CWL

The iPhone 17 Pro Max – the State of the Art

I have a conversation that repeats every year and it goes like this:

My friend “When are you getting the new iPhone xx?”
Me: “Not this year. For sure I’m skipping it.”
My Friend: “Uh huh”

The thing is, there’s no lack of conviction when I say that. Recent years, however, I have been upgrading steadily through the different iPhone iterations. Apple for it’s part, is happy to sell me a new phone each year.

Dang, that’s a bright screen.

After using this phone for a couple of weeks now, some of the things that are noticeable in the circa 2025 Pro Max:

1. The screen is brighter. Significantly. It’s supposed to have gone from 2000 nits to 3000 nits, but this difference makes for better daylight viewing.

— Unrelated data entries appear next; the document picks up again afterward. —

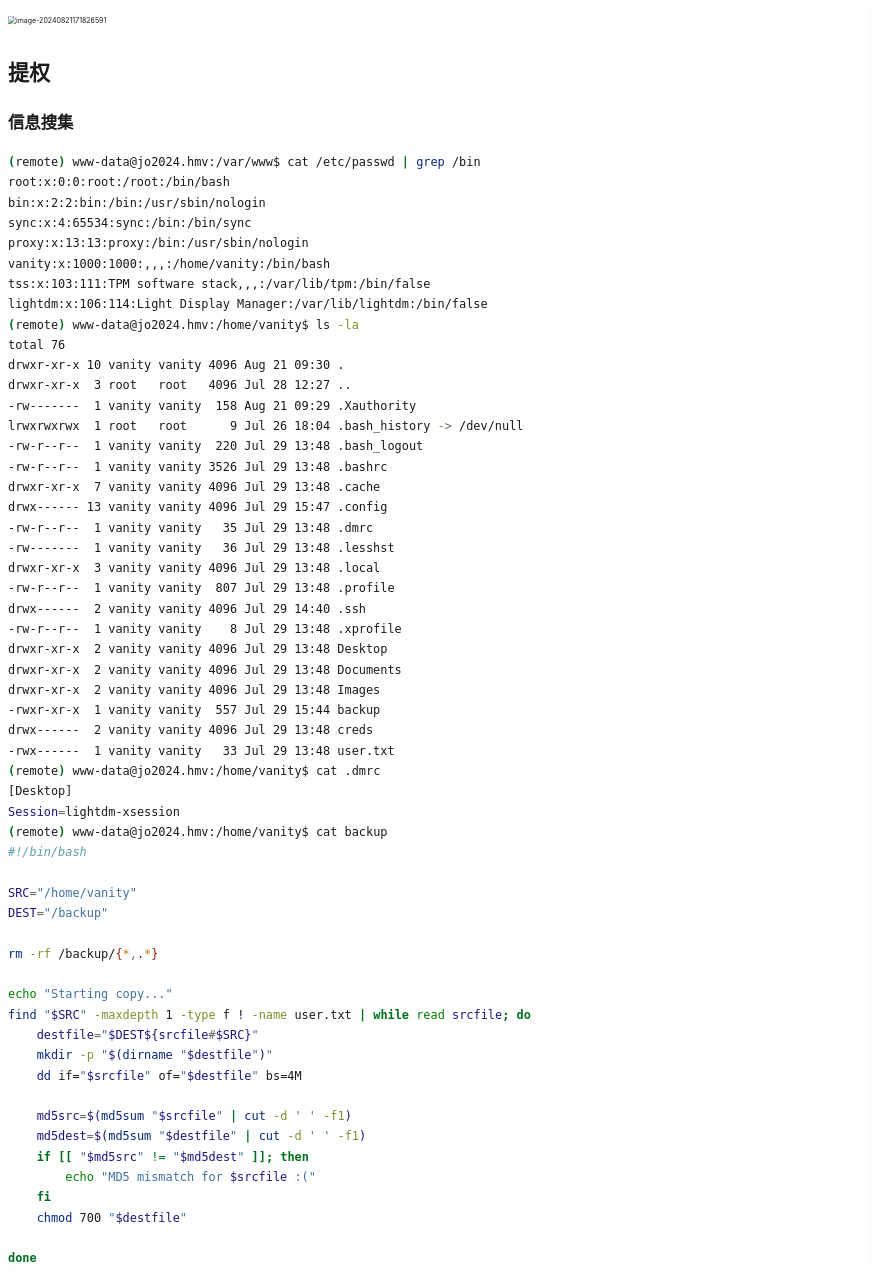 <img src="https://pic-for-be.oss-cn-hangzhou.aliyuncs.com/img/202408212019482.png" alt="image-20240821171826591" style="zoom: 50%;" />

## 提权

### 信息搜集

```bash
(remote) www-data@jo2024.hmv:/var/www$ cat /etc/passwd | grep /bin
root:x:0:0:root:/root:/bin/bash
bin:x:2:2:bin:/bin:/usr/sbin/nologin
sync:x:4:65534:sync:/bin:/bin/sync
proxy:x:13:13:proxy:/bin:/usr/sbin/nologin
vanity:x:1000:1000:,,,:/home/vanity:/bin/bash
tss:x:103:111:TPM software stack,,,:/var/lib/tpm:/bin/false
lightdm:x:106:114:Light Display Manager:/var/lib/lightdm:/bin/false
(remote) www-data@jo2024.hmv:/home/vanity$ ls -la
total 76
drwxr-xr-x 10 vanity vanity 4096 Aug 21 09:30 .
drwxr-xr-x  3 root   root   4096 Jul 28 12:27 ..
-rw-------  1 vanity vanity  158 Aug 21 09:29 .Xauthority
lrwxrwxrwx  1 root   root      9 Jul 26 18:04 .bash_history -> /dev/null
-rw-r--r--  1 vanity vanity  220 Jul 29 13:48 .bash_logout
-rw-r--r--  1 vanity vanity 3526 Jul 29 13:48 .bashrc
drwxr-xr-x  7 vanity vanity 4096 Jul 29 13:48 .cache
drwx------ 13 vanity vanity 4096 Jul 29 15:47 .config
-rw-r--r--  1 vanity vanity   35 Jul 29 13:48 .dmrc
-rw-------  1 vanity vanity   36 Jul 29 13:48 .lesshst
drwxr-xr-x  3 vanity vanity 4096 Jul 29 13:48 .local
-rw-r--r--  1 vanity vanity  807 Jul 29 13:48 .profile
drwx------  2 vanity vanity 4096 Jul 29 14:40 .ssh
-rw-r--r--  1 vanity vanity    8 Jul 29 13:48 .xprofile
drwxr-xr-x  2 vanity vanity 4096 Jul 29 13:48 Desktop
drwxr-xr-x  2 vanity vanity 4096 Jul 29 13:48 Documents
drwxr-xr-x  2 vanity vanity 4096 Jul 29 13:48 Images
-rwxr-xr-x  1 vanity vanity  557 Jul 29 15:44 backup
drwx------  2 vanity vanity 4096 Jul 29 13:48 creds
-rwx------  1 vanity vanity   33 Jul 29 13:48 user.txt
(remote) www-data@jo2024.hmv:/home/vanity$ cat .dmrc
[Desktop]
Session=lightdm-xsession
(remote) www-data@jo2024.hmv:/home/vanity$ cat backup 
#!/bin/bash

SRC="/home/vanity"
DEST="/backup"

rm -rf /backup/{*,.*}

echo "Starting copy..."
find "$SRC" -maxdepth 1 -type f ! -name user.txt | while read srcfile; do
    destfile="$DEST${srcfile#$SRC}"
    mkdir -p "$(dirname "$destfile")"
    dd if="$srcfile" of="$destfile" bs=4M

    md5src=$(md5sum "$srcfile" | cut -d ' ' -f1)
    md5dest=$(md5sum "$destfile" | cut -d ' ' -f1)
    if [[ "$md5src" != "$md5dest" ]]; then
        echo "MD5 mismatch for $srcfile :("
    fi
    chmod 700 "$destfile"

done

```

2. The front-facing camera improvements are significant. Center stage, a 48 megapixel camera, and the ability to run the font and back cameras at once in videos (a feature that doesn’t yet seem to have an apparent use). I took a look at the different camera modes and compared a zoomed in square area. Check out the details in the 48 megapixel shot.

3. Battery life does feel improved. So much so that I’ve felt comfortable turning back on the always-on screen features. Sometimes while using the phone to listen to a baby crying, I leave it in places it doesn’t charge overnight and catch up the next day.

4. The glass is supposed to be improved (Ceramic Shield 2). Since the iPhone 16, I stopped using a screen cover and continue to do so this year.

5. Due to ScratchGate, I switched up my case to cover the camera plateau. The Otterbox case is amazing, but this time around I went with the Ghost Case from Dbrand and have been happy with it.

The Dbrand case covers the entire scratchable area.

6. The move this year to eSIM pushed me to ditch the physical card. Turns out the process was seamless with Bell.

7. 256gb is really all the space you’ll ever need. That said, ProRes and 48 megapixel RAW shots eat up that space. Prepare to offload media regularly.

These do feel like big upgrades in a cycle where Apple has a well defined process of mini updates every single year. Your mileage will vary, and if coming from a 16 Pro Max, this is really not going to justify the added expense.

The rest of the phone is, well, just as good at the 16 Pro Max was. There are some other smaller changes only geeks would love, take a look here. Many of these features sit a little underused still (camera control, AI), and the rest are things that most casual users won’t even register.

One of only two or three times this phone will be caseless.

The screen is still too big to reach one-handled my thumb diagonally. And I have big hands. As Marques Brownlee pointed out, he rests the camera plateau on his index finger, and with this full frame plateau, it helps. I can’t quite get used to trusting that move, and let’s face it, moving my hand up the phone means my thumb can’t get to the bottom now.

Over the years, this big phone challenge has me yearning for something a little smaller, like the iPhone Air. But…

“Not this year. For sure I’m skipping it.”